Best time to fish for trout is 3rd or 4th day of a warm front with moderate temperatures in May and June with a slight breeze. Those days are not far off. If you trout fish, pick a river with lots of trout like the Pine River in Osceola, Lake and Wexford counties, the Pere Marquette river or rivers that cannot be named. Your best chances to catch trout are in these months. Not much chance of frostbite.


----------



## icefishermanmark (Mar 2, 2005)

fished from 10:15-1:15 today and ended up with 19 gills. Some were pretty good sized pushing 8 inches, and one over 9 inches. I'm loving this cold!!


----------



## sfw1960 (Apr 7, 2002)

I agree Ray.
I have some fish in the freezer and I've been out before the cold snap - so I at least got to scratch the itch recently .

I can recall being with a friend on Angel Lake 10-15 years ago on a Christmas Day hiding behind a "permanent" plywood shanty from the blustery conditions and bitter wind chills. One of us would tend rods for Crappie while we took turns flip-flopping our gloved hands like hotcakes on the top of a Coleman Double Mantle Lantern , pausing just long enough to put some heat into the gloves , but not to singe the material of the gloves. Back & forth we went snatching nice 11" class fish pausing long enough to notice the "creaking" of our finger joints slowly turning to stone , we were as interested in seeing a spring bobber bend down as getting our next turn at the lantern for putting warmth & movement back into our bones...........
I think they reported something like -22F wind chills that day.
We didn't take many fish that day - but they were all quality fish , and that fond memory will probably never wane in my mind anytime soon.
It's not to say that I'm never going to do things like that again - but now at least I think twice before I do it.
:lol:
The wind can be a a pain - but it also can give you some great benefits.

:fish2:


----------



## catfishtom210 (Jan 8, 2003)

The last post reminded me of a time on Mitchell's Bay. I drove up there alone during the week to fish (3+ hours). No taxis and there were white-out conditions. I tried to set up my Clam and bent a pole from the wind pulling the skin so hard. I packed back up and headed in. I stopped to talk with a guy who was fishing alone outside. He pointed downwind to a guy just pulling his shanty back after it blew away when he got out to "see a man about a horse"! You could barely make the guy out in the white-out.

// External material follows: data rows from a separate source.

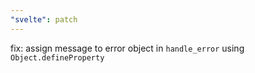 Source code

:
 ```yaml
---
"svelte": patch
---
```


fix: assign message to error object in `handle_error` using `Object.defineProperty`
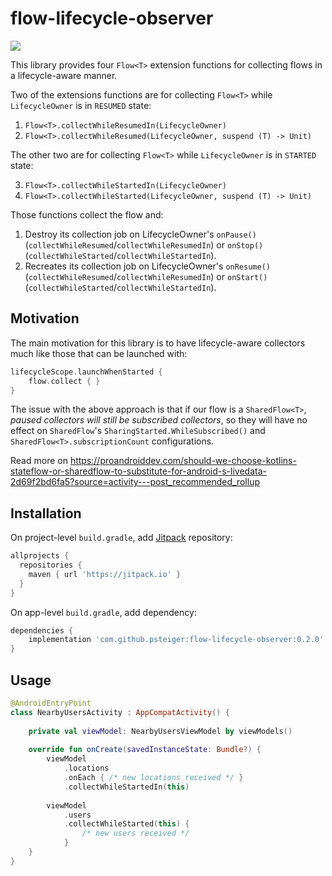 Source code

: # flow-lifecycle-observer

[![](https://jitpack.io/v/psteiger/flow-lifecycle-observer.svg)](https://jitpack.io/#psteiger/flow-lifecycle-observer)

This library provides four `Flow<T>` extension functions for collecting flows in a lifecycle-aware manner.

Two of the extensions functions are for collecting `Flow<T>` while `LifecycleOwner` is in `RESUMED` state:

1. `Flow<T>.collectWhileResumedIn(LifecycleOwner)`
2. `Flow<T>.collectWhileResumed(LifecycleOwner, suspend (T) -> Unit)`

The other two are for collecting `Flow<T>` while `LifecycleOwner` is in `STARTED` state:

3. `Flow<T>.collectWhileStartedIn(LifecycleOwner)`
4. `Flow<T>.collectWhileStarted(LifecycleOwner, suspend (T) -> Unit)`

Those functions collect the flow and:

1. Destroy its collection job on LifecycleOwner's `onPause()` (`collectWhileResumed`/`collectWhileResumedIn`) or `onStop()` (`collectWhileStarted`/`collectWhileStartedIn`).
2. Recreates its collection job on LifecycleOwner's `onResume()` (`collectWhileResumed`/`collectWhileResumedIn`) or `onStart()` (`collectWhileStarted`/`collectWhileStartedIn`).

## Motivation

The main motivation for this library is to have lifecycle-aware collectors much like those that can be launched with:

```kotlin
lifecycleScope.launchWhenStarted {
    flow.collect { }
}
```

The issue with the above approach is that if our flow is a `SharedFlow<T>`, *paused collectors will still be subscribed collectors*, so they will have no effect on `SharedFlow`'s `SharingStarted.WhileSubscribed()` and `SharedFlow<T>.subscriptionCount` configurations.

Read more on https://proandroiddev.com/should-we-choose-kotlins-stateflow-or-sharedflow-to-substitute-for-android-s-livedata-2d69f2bd6fa5?source=activity---post_recommended_rollup

## Installation 

On project-level `build.gradle`, add [Jitpack](https://jitpack.io/) repository:

```groovy
allprojects {
  repositories {
    maven { url 'https://jitpack.io' }
  }
}
```

On app-level `build.gradle`, add dependency:

```groovy
dependencies {
    implementation 'com.github.psteiger:flow-lifecycle-observer:0.2.0'
}
```

## Usage

```kotlin
@AndroidEntryPoint
class NearbyUsersActivity : AppCompatActivity() {
    
    private val viewModel: NearbyUsersViewModel by viewModels()
    
    override fun onCreate(savedInstanceState: Bundle?) {
        viewModel
            .locations
            .onEach { /* new locations received */ }
            .collectWhileStartedIn(this)
            
        viewModel
            .users
            .collectWhileStarted(this) {
                /* new users received */
            }
    }
}
```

The thing is this guy was catching some nice perch. I drilled some holes and set my shanty base upright like a suitcase. I sat on the ice with my heater between my legs and started catching nice perch. I think I toughed it out for an hour or so and don't remember how many I caught......maybe 15-20. When I gave up there was a 30" drift that had formed on the windward side of the shanty base. Same conditions made the country road drive to the highway a real adventure. This was when I had an old Nissan Maxima with a homemade rack on top to hold the shanty! Ahhh....memories!


----------